SSE doesn't naturally / efficiently work this way for float/double. What exactly do you want to do with the -1.0f
/ 0.0f
/ 1.0f
sgn(x) value?
You should probably optimize out the step of actually having those FP values in a register, and work directly with compare mask results. The question you're asking is a sign of an X-Y problem. Yes you could actually implement this, but usually you shouldn't.
For example, you could boolean AND or compare+AND to get a mask of the sign bits, and then maybe boolean XOR (_mm_xor_ps()
) to flip the sign bits in another vector where those bits were set, and to leave unchanged the elements where the sign bit was unset in the corresponding element.
(FP negation is as simple as flipping the sign bit, because IEEE-754 binary formats use a sign/magnitude representation.)
But be careful of -0.0
, because it has the sign bit set.
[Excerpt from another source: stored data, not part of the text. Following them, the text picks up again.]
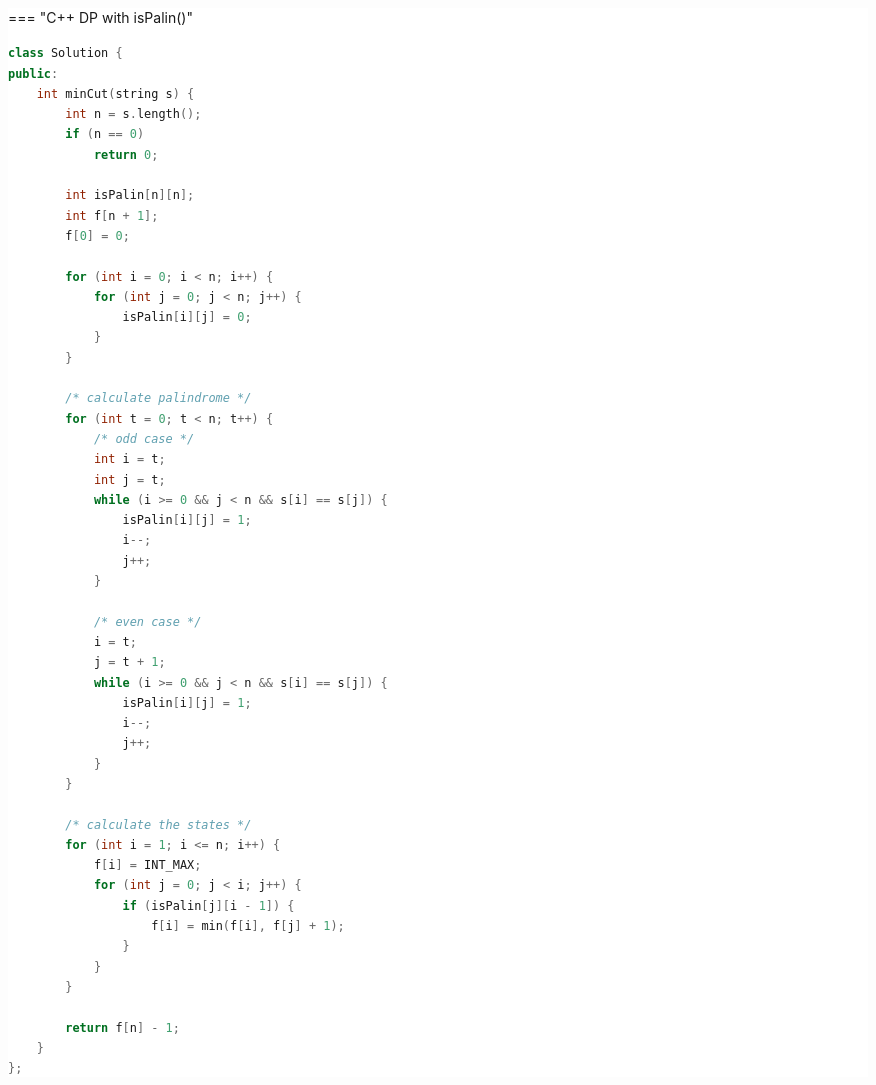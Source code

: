 === "C++ DP with isPalin()"

```c++
class Solution {
public:
    int minCut(string s) {
        int n = s.length();
        if (n == 0)
            return 0;

        int isPalin[n][n];
        int f[n + 1];
        f[0] = 0;

        for (int i = 0; i < n; i++) {
            for (int j = 0; j < n; j++) {
                isPalin[i][j] = 0;
            }
        }

        /* calculate palindrome */
        for (int t = 0; t < n; t++) {
            /* odd case */
            int i = t;
            int j = t;
            while (i >= 0 && j < n && s[i] == s[j]) {
                isPalin[i][j] = 1;
                i--;
                j++;
            }

            /* even case */
            i = t;
            j = t + 1;
            while (i >= 0 && j < n && s[i] == s[j]) {
                isPalin[i][j] = 1;
                i--;
                j++;
            }
        }

        /* calculate the states */
        for (int i = 1; i <= n; i++) {
            f[i] = INT_MAX;
            for (int j = 0; j < i; j++) {
                if (isPalin[j][i - 1]) {
                    f[i] = min(f[i], f[j] + 1);
                }
            }
        }

        return f[n] - 1;
    }
};
```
If you want to zero elements based on the corresponding element being zero, and flip or not for others, you could use a couple boolean operations and then mask the result with the result of _mm_cmpeq_ps
against 0.0. (Which will be true for 0.0 and -0.0). Or compare against -0.0f
, if you already have that constant for something else.
For example:
// SSE2 v * sgn(src), except we treat src=NaN as src=0
__m128 mul_by_signum(__m128 v, __m128 src)
{
__m128 minus_zero = _mm_set1_ps(-0.0); // epi32(1U<<31)
__m128 signbits = _mm_and_ps(src, minus_zero);
__m128 flipped = _mm_xor_ps(v, signbits);
// reuse the zero constant we already have, maybe saving an instruction
__m128 nonzero = _mm_cmpneq_ps(src, minus_zero);
return _mm_and_ps(flipped, nonzero);
}
Comparing against minus_zero
instead of _mm_setzero_ps()
lets the compiler reuse the same constant, saving an instruction. At least if AVX is enabled, otherwise it needs an extra movaps
to copy a register instead of an xorps
zeroing instruction. (Godbolt). Clang compares against +0.0
instead of the constant it loaded, even if that costs an extra instruction without saving any. (It does mean the compare doesn't have to wait for load latency from the constant.)
For integer, there's SSSE3 psignb/w/d
, which will preserve / zero / negate elements in the destination based on the source being positive / zero / negative. With an destination of _mm_set1_epi32(1)
, it would give you a vector of 1/0/-1 elements.
You can't usefully use it on FP data, because FP uses sign/magnitude instead of 2's complement. And because it checks for integer zero, so -0.0
would look like a negative number.
BTW, you didn't mention what you want to happen for NaN FP inputs. Don't forget that FP comparisons have 4 possible results: above/equal/below, or unordered if one or both operand is a NaN. (So for comparison against zero, you can have positive, zero, negative, or NaN).